## Material to process
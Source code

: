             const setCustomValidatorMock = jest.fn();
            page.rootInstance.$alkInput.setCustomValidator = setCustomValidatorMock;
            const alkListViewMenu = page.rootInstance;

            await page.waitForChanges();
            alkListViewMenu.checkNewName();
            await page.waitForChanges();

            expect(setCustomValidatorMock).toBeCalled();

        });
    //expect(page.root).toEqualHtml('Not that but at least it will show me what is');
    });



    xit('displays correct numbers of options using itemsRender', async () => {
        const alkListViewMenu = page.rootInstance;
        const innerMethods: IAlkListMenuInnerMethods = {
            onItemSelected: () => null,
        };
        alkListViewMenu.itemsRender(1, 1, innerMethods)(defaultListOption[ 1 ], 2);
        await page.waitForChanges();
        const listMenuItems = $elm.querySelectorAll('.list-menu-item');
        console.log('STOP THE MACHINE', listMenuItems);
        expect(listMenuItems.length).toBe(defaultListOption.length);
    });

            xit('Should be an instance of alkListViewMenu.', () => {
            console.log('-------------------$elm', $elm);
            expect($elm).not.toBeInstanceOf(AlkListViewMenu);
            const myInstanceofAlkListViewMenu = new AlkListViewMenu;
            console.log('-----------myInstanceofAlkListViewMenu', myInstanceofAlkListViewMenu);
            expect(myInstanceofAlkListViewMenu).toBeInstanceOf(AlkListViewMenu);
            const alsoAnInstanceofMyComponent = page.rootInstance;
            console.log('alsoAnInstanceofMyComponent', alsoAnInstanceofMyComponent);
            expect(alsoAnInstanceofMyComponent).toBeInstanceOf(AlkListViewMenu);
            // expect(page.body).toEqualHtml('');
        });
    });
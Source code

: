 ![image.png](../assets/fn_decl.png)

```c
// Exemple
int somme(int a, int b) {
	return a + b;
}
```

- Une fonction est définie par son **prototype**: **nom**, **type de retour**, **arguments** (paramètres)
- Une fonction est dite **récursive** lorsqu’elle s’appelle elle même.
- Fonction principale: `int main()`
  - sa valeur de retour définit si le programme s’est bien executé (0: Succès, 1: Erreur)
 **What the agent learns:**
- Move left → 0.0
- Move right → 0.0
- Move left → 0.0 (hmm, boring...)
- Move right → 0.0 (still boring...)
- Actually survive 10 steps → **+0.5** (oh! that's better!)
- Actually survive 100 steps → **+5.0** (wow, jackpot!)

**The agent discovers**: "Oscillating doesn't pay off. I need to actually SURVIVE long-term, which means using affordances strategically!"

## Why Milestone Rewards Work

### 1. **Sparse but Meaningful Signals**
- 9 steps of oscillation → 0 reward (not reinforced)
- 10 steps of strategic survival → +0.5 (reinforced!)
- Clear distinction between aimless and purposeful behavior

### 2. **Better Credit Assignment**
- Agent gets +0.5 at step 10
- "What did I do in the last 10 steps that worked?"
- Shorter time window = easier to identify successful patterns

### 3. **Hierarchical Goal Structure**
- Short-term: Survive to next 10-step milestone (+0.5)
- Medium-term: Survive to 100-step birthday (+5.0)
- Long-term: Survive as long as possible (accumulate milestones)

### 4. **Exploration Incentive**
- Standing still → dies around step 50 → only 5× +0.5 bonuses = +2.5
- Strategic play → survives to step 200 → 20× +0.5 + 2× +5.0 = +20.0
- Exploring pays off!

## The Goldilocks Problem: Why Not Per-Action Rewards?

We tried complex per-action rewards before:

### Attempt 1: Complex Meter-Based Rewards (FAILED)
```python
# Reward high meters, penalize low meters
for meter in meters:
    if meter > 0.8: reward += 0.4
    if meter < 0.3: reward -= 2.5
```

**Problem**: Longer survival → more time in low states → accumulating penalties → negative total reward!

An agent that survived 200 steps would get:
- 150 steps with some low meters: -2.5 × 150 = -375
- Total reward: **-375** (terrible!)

## Problem
Copy all lines from the entries that contain the word "right".

## Exercise result
- Move right → 0.0
- Move right → 0.0 (still boring...)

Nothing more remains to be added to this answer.